The Cal­i­for­nia Hos­pi­tal As­so­ci­a­tion is neu­tral on the bill. A CHA spokes­woman said there’s lit­tle hos­pi­tals can do since state law bars them from em­ploy­ing doc­tors or re­quir­ing them to join par­tic­u­lar health plans, plus hos­pi­tals have no way of know­ing when hos­pi­tal-based physi­cian groups will use a non­par­tic­i­pat­ing physi­cian on an on-call ba­sis.

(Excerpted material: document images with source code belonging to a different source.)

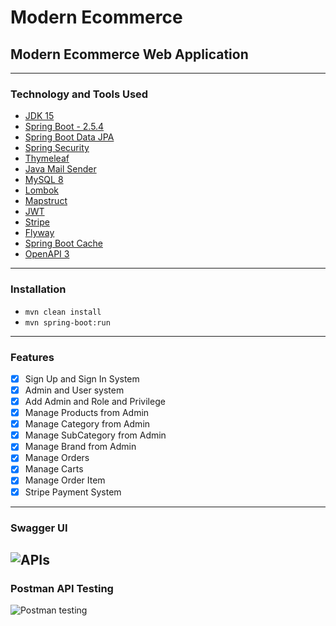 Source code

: # Modern Ecommerce

## Modern Ecommerce Web Application
---
### Technology and Tools Used
- [JDK 15](https://www.oracle.com/java/technologies/javase/jdk15-archive-downloads.html)
- [Spring Boot - 2.5.4](https://spring.io/projects/spring-boot)
- [Spring Boot Data JPA](https://spring.io/projects/spring-data-jpa)
- [Spring Security](https://spring.io/projects/spring-security)
- [Thymeleaf](https://www.thymeleaf.org/)
- [Java Mail Sender](https://docs.spring.io/spring-framework/docs/current/javadoc-api/org/springframework/mail/javamail/JavaMailSender.html)
- [MySQL 8](https://www.mysql.com/)
- [Lombok](https://projectlombok.org/)
- [Mapstruct](https://mapstruct.org/)
- [JWT](https://github.com/jwtk/jjwt)
- [Stripe](https://stripe.com/docs)
- [Flyway](https://flywaydb.org/)
- [Spring Boot Cache](https://spring.io/guides/gs/caching/)  
- [OpenAPI 3](https://swagger.io/specification/)
---
### Installation
- `mvn clean install`
- `mvn spring-boot:run`
---
### Features
- [x] Sign Up and Sign In System 
- [x] Admin and User system
- [x] Add Admin and Role and Privilege
- [x] Manage Products from Admin
- [x] Manage Category from Admin
- [x] Manage SubCategory from Admin
- [x] Manage Brand from Admin
- [x] Manage Orders
- [x] Manage Carts
- [x] Manage Order Item
- [x] Stripe Payment System
---

### Swagger UI
![APIs]()
---
### Postman API Testing
![Postman testing]() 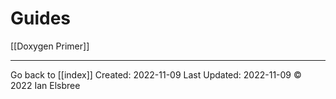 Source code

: # Guides

[[Doxygen Primer]]

---
Go back to [[index]]
Created: 2022-11-09
Last Updated: 2022-11-09
© 2022 Ian Elsbree
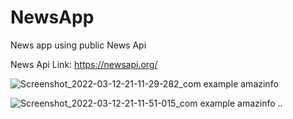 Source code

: # NewsApp
News app using public News Api

News Api Link: https://newsapi.org/

![Screenshot_2022-03-12-21-11-29-282_com example amazinfo](https://user-images.githubusercontent.com/87258007/158024754-f6c2148c-4b6e-4e4b-a37d-ffe45eab2432.jpg)

![Screenshot_2022-03-12-21-11-51-015_com example amazinfo](https://user-images.githubusercontent.com/87258007/158024756-12bce6c7-ee6b-49b7-8a53-5755ed8453df.jpg)
..

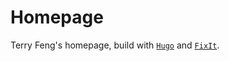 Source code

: # Homepage

Terry Feng's homepage, build with [`Hugo`](https://gohugo.io/) and [`FixIt`](https://fixit.lruihao.cn/).
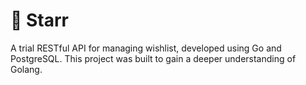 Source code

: # 🌠 Starr
A trial RESTful API for managing wishlist, developed using Go and PostgreSQL. This project was built to gain a deeper understanding of Golang.
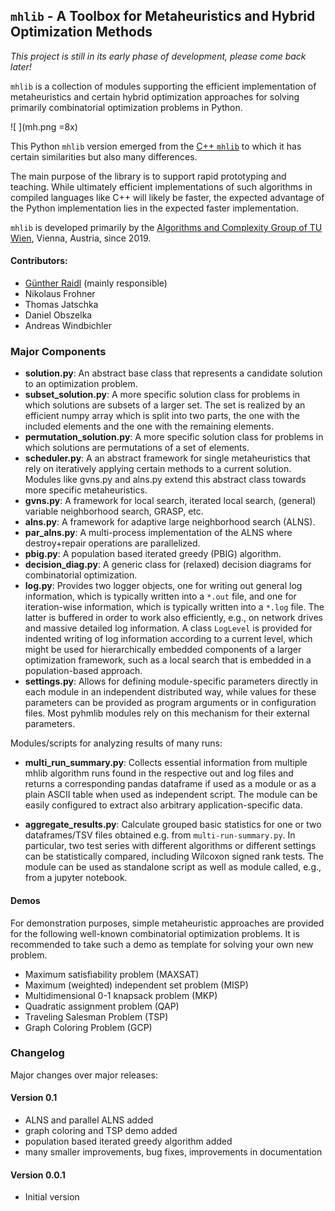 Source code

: ## `mhlib` - A Toolbox for Metaheuristics and Hybrid Optimization Methods

_This project is still in its early phase of development, please come back later!_

`mhlib` is a collection of modules supporting the efficient implementation of metaheuristics 
and certain hybrid optimization approaches for solving primarily combinatorial optimization 
problems in Python.

![ ](mh.png =8x)

This Python `mhlib` version emerged from the 
[C++ `mhlib`](https://bitbucket.org/ads-tuwien/mhlib) to which it has certain similarities 
but also many differences.

The main purpose of the library is to support rapid prototyping and teaching. 
While ultimately efficient implementations of such algorithms in compiled 
languages like C++ will likely be faster, the expected advantage of the Python
implementation lies in the expected faster implementation.

`mhlib` is developed primarily by the 
[Algorithms and Complexity Group of TU Wien](https://www.ac.tuwien.ac.at), 
Vienna, Austria, since 2019.

#### Contributors:
- [Günther Raidl](https://www.ac.tuwien.ac.at/raidl) (mainly responsible)
- Nikolaus Frohner
- Thomas Jatschka
- Daniel Obszelka
- Andreas Windbichler

### Major Components

- **solution.py**:
    An abstract base class that represents a candidate solution to an optimization problem.
- **subset_solution.py**:
    A more specific solution class for problems in which solutions are subsets of a 
    larger set. The set is realized by an efficient numpy array which is split into two parts, 
    the one with the included elements and the one with the remaining elements.
- **permutation_solution.py**:
    A more specific solution class for problems in which solutions are permutations of a
    set of elements.
- **scheduler.py**:
    A an abstract framework for single metaheuristics that rely on iteratively applying certain 
    methods to a current solution. Modules like gvns.py and alns.py extend this abstract class towards
    more specific metaheuristics.
- **gvns.py**:
    A framework for local search, iterated local search, (general) variable neighborhood 
    search, GRASP, etc.
- **alns.py**:
    A framework for adaptive large neighborhood search (ALNS).
- **par_alns.py**:
    A multi-process implementation of the ALNS where destroy+repair operations are parallelized.
- **pbig.py**:
    A population based iterated greedy (PBIG) algorithm.
- **decision_diag.py**:
    A generic class for (relaxed) decision diagrams for combinatorial optimization.
- **log.py**:
    Provides two logger objects, one for writing out general log information, which is typically
    written into a `*.out`  file, and one for iteration-wise information, which is typically
    written into a `*.log` file. The latter is buffered in order to work also efficiently, e.g., 
    on network drives and massive detailed log information. 
    A class `LogLevel` is provided for indented writing of log information according to a current level, 
    which might be used for hierarchically embedded components of a larger optimization framework,
    such as a local search that is embedded in a population-based approach.   
- **settings.py**:
    Allows for defining module-specific parameters directly in each module in an independent  distributed
    way, while values for these parameters can be provided as program arguments or in
    configuration files. Most pyhmlib modules rely on this mechanism for their external parameters.

Modules/scripts for analyzing results of many runs:

- **multi_run_summary.py**:
    Collects essential information from multiple mhlib algorithm runs found in the respective out and log files
    and returns a corresponding pandas dataframe if used as a module or as a plain ASCII table when used as
    independent script. The module can be easily configured to extract also arbitrary application-specific data.
    
- **aggregate_results.py**:
    Calculate grouped basic statistics for one or two dataframes/TSV files obtained e.g. from `multi-run-summary.py`.
    In particular, two test series with different algorithms or different settings can be statistically
    compared, including Wilcoxon signed rank tests. The module can be used as standalone script as well 
    as module called, e.g., from a jupyter notebook.


#### Demos

For demonstration purposes, simple metaheuristic approaches are provided for the following
well-known combinatorial optimization problems. It is recommended to take such a demo as template 
for solving your own new problem.

- Maximum satisfiability problem (MAXSAT)
- Maximum (weighted) independent set problem (MISP)
- Multidimensional 0-1 knapsack problem (MKP)
- Quadratic assignment problem (QAP)
- Traveling Salesman Problem (TSP)
- Graph Coloring Problem (GCP)
         

### Changelog

Major changes over major releases:

#### Version 0.1 
- ALNS and parallel ALNS added
- graph coloring and TSP demo added
- population based iterated greedy algorithm added
- many smaller improvements, bug fixes, improvements in documentation 

#### Version 0.0.1 
- Initial version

An­thony Wright, ex­ec­u­tive di­rec­tor of Health Ac­cess Cal­i­for­nia, which spon­sored the bill, said the po­lit­i­cal hang-up is that the CMA wants gen­er­ous guar­an­teed pay­ment rates for outof-net­work physi­cians. But pay­ers say those would be higher than mar­ket­based ne­go­ti­ated rates and would drive up costs. Still, he pre­dicted the bill will pass this ses­sion, which ends Aug. 31, be­cause pub­lic pres­sure is mount­ing. “When peo­ple get these bills, it makes every­one look bad, and there’s a com­mon in­ter­est in get­ting this re­solved.”